Tinnitus causes and valuable advice to identify and deal with this invisible enemy. We talk about it here.

     


Tinnitus is defined as the perception of an abnormal auditory sensation in the absence of external sound stimuli. The perception of tinnitus as whistling, buzzing, rustling, chattering, water splashing, wheezing, etc., is normally located in one ear or both, or “in the center” or “in the head”. This localization of perception has meant that many studies have tried to identify possible anomalies of the ear as a possible cause of tinnitus.

Tinnitus what to do: 7 precious rules to get better

About 10% of the population suffers from chronic tinnitus. For about 2% the tinnitus becomes an unbearable torture, such as to generate a series of consequences that make the quality of life hardly acceptable: anxiety, isolation, fear, obsession, depression, loss of sleep, of concentration.

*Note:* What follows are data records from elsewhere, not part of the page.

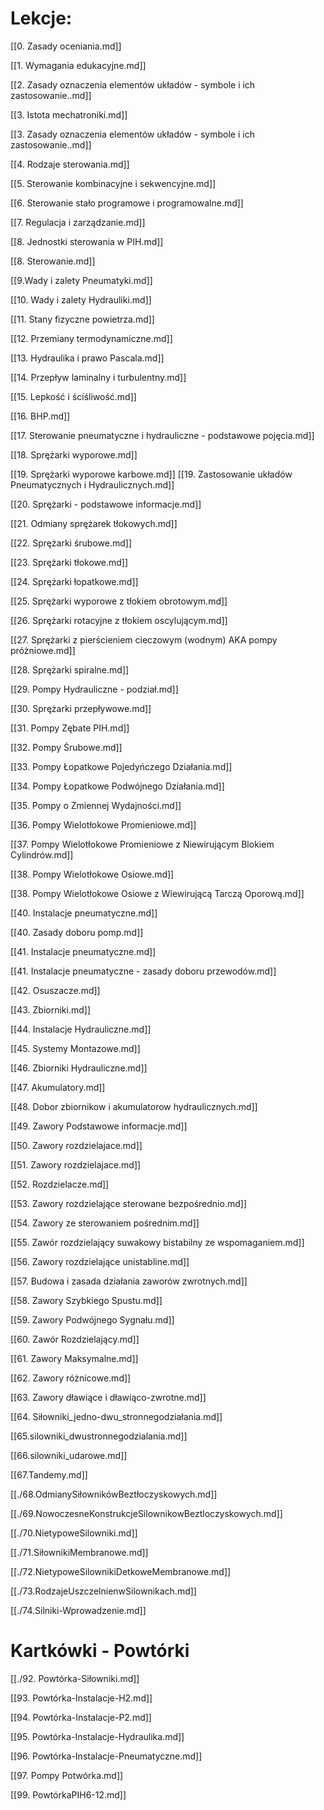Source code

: # Lekcje:

[[0. Zasady oceniania.md]]

[[1. Wymagania edukacyjne.md]]

[[2. Zasady oznaczenia elementów układów - symbole i ich zastosowanie..md]]

[[3. Istota mechatroniki.md]]

[[3. Zasady oznaczenia elementów układów - symbole i ich zastosowanie..md]]

[[4. Rodzaje sterowania.md]]

[[5. Sterowanie kombinacyjne i sekwencyjne.md]]

[[6. Sterowanie stało programowe i programowalne.md]]

[[7. Regulacja i zarządzanie.md]]

[[8. Jednostki sterowania w PIH.md]]

[[8. Sterowanie.md]]

[[9.Wady i zalety Pneumatyki.md]]

[[10. Wady i zalety Hydrauliki.md]]

[[11. Stany fizyczne powietrza.md]]

[[12. Przemiany termodynamiczne.md]]

[[13. Hydraulika i prawo Pascala.md]]

[[14. Przepływ laminalny i turbulentny.md]]

[[15. Lepkość i ściśliwość.md]]

[[16. BHP.md]]

[[17. Sterowanie pneumatyczne i hydrauliczne - podstawowe pojęcia.md]]

[[18. Sprężarki wyporowe.md]]

[[19. Sprężarki wyporowe karbowe.md]]
[[19. Zastosowanie układów Pneumatycznych i Hydraulicznych.md]]

[[20. Sprężarki - podstawowe informacje.md]]

[[21. Odmiany sprężarek tłokowych.md]]

[[22. Sprężarki śrubowe.md]]

[[23. Sprężarki tłokowe.md]]

[[24. Sprężarki łopatkowe.md]]

[[25. Sprężarki wyporowe z tłokiem obrotowym.md]]

[[26. Sprężarki rotacyjne z tłokiem oscylującym.md]]

[[27. Sprężarki z pierścieniem cieczowym (wodnym) AKA pompy próżniowe.md]]

[[28. Sprężarki spiralne.md]]

[[29. Pompy Hydrauliczne - podział.md]]

[[30. Sprężarki przepływowe.md]]

[[31. Pompy Zębate PIH.md]]

[[32. Pompy Śrubowe.md]]

[[33. Pompy Łopatkowe Pojedyńczego Działania.md]]

[[34. Pompy Łopatkowe Podwójnego Działania.md]]

[[35. Pompy o Zmiennej Wydajności.md]]

[[36. Pompy Wielotłokowe Promieniowe.md]]

[[37. Pompy Wielotłokowe Promieniowe z Niewirującym Blokiem Cylindrów.md]]

[[38. Pompy Wielotłokowe Osiowe.md]]

[[38. Pompy Wielotłokowe Osiowe z Wiewirującą Tarczą Oporową.md]]

[[40. Instalacje pneumatyczne.md]]

[[40. Zasady doboru pomp.md]]

[[41. Instalacje pneumatyczne.md]]

[[41. Instalacje pneumatyczne - zasady doboru przewodów.md]]

[[42. Osuszacze.md]]

[[43. Zbiorniki.md]]

[[44. Instalacje Hydrauliczne.md]]

[[45. Systemy Montazowe.md]]

[[46. Zbiorniki Hydrauliczne.md]]

[[47. Akumulatory.md]]

[[48. Dobor zbiornikow i akumulatorow hydraulicznych.md]]

[[49. Zawory Podstawowe informacje.md]]

[[50. Zawory rozdzielajace.md]]

[[51. Zawory rozdzielajace.md]]

[[52. Rozdzielacze.md]]

[[53. Zawory rozdzielające sterowane bezpośrednio.md]]

[[54. Zawory ze sterowaniem pośrednim.md]]

[[55. Zawór rozdzielający suwakowy bistabilny ze wspomaganiem.md]]

[[56. Zawory rozdzielające unistabline.md]]

[[57. Budowa i zasada działania zaworów zwrotnych.md]]

[[58. Zawory Szybkiego Spustu.md]]

[[59. Zawory Podwójnego Sygnału.md]]

[[60. Zawór Rozdzielający.md]]

[[61. Zawory Maksymalne.md]]

[[62. Zawory różnicowe.md]]

[[63. Zawory dławiące i dławiąco-zwrotne.md]]

[[64. Siłowniki_jedno-dwu_stronnegodziałania.md]]

[[65.silowniki_dwustronnegodzialania.md]]

[[66.silowniki_udarowe.md]]

[[67.Tandemy.md]]

[[./68.OdmianySiłownikówBeztłoczyskowych.md]]

[[./69.NowoczesneKonstrukcjeSilownikowBeztloczyskowych.md]]

[[./70.NietypoweSilowniki.md]]

[[./71.SiłownikiMembranowe.md]]

[[./72.NietypoweSilownikiDetkoweMembranowe.md]]

[[./73.RodzajeUszczelnienwSilownikach.md]]

[[./74.Silniki-Wprowadzenie.md]]

# Kartkówki - Powtórki

[[./92. Powtórka-Siłowniki.md]]

[[93. Powtórka-Instalacje-H2.md]]

[[94. Powtórka-Instalacje-P2.md]]

[[95. Powtórka-Instalacje-Hydraulika.md]]

[[96. Powtórka-Instalacje-Pneumatyczne.md]]

[[97. Pompy Potwórka.md]]

[[99. PowtórkaPIH6-12.md]]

For these patients there is a moment in which life is divided into “before” and “after” tinnitus, when talking about it is useless because “those who don’t have it” cannot understand you, when you have to decide whether to fight it means letting go or continuing to search. There are no easy solutions that a doctor can propose (drugs, surgery ..), there is no immediate treatment and catastrophic predictions are emotional and / or pecuniary traps to be avoided.

But here are 7 precious rules:

  1. As long as you have to keep your tinnitus, at least keep everything else in order: physical fitness, stop smoking, take less risk: that is, improve the quality of life in other fields.
  2. Avoid silence. Use a background sound as often as possible, even at night: not only to distract you and get used to it, but because it probably stimulates a part of the brain that due to hearing loss and damage to the acoustic nerve is no longer stimulated. For example, introduce a background of music or sounds of nature in the environment where you live.
  3. Keep busy so as not to pay attention “not due” to tinnitus.
  4. Learn what can help you relax and avoid new acoustic trauma.
  5. Avoid treatments that promise to get rid of tinnitus forever: currently they do not exist.
  6. You are not alone, do not feel alone: ​​help your doctor to identify the first reason of your tinnitus (emotional, somatic, sound trauma ..) and talk about your problem to family members.
  7. A problem affecting the ear is a necessary but not always sufficient condition to develop chronic tinnitus: an otolaryngologist must be consulted, but together with a neurologist, a pharmacologist, an audiologist, a neuropsychiatrist: in short it is better to go to a center specializing in tinnitus!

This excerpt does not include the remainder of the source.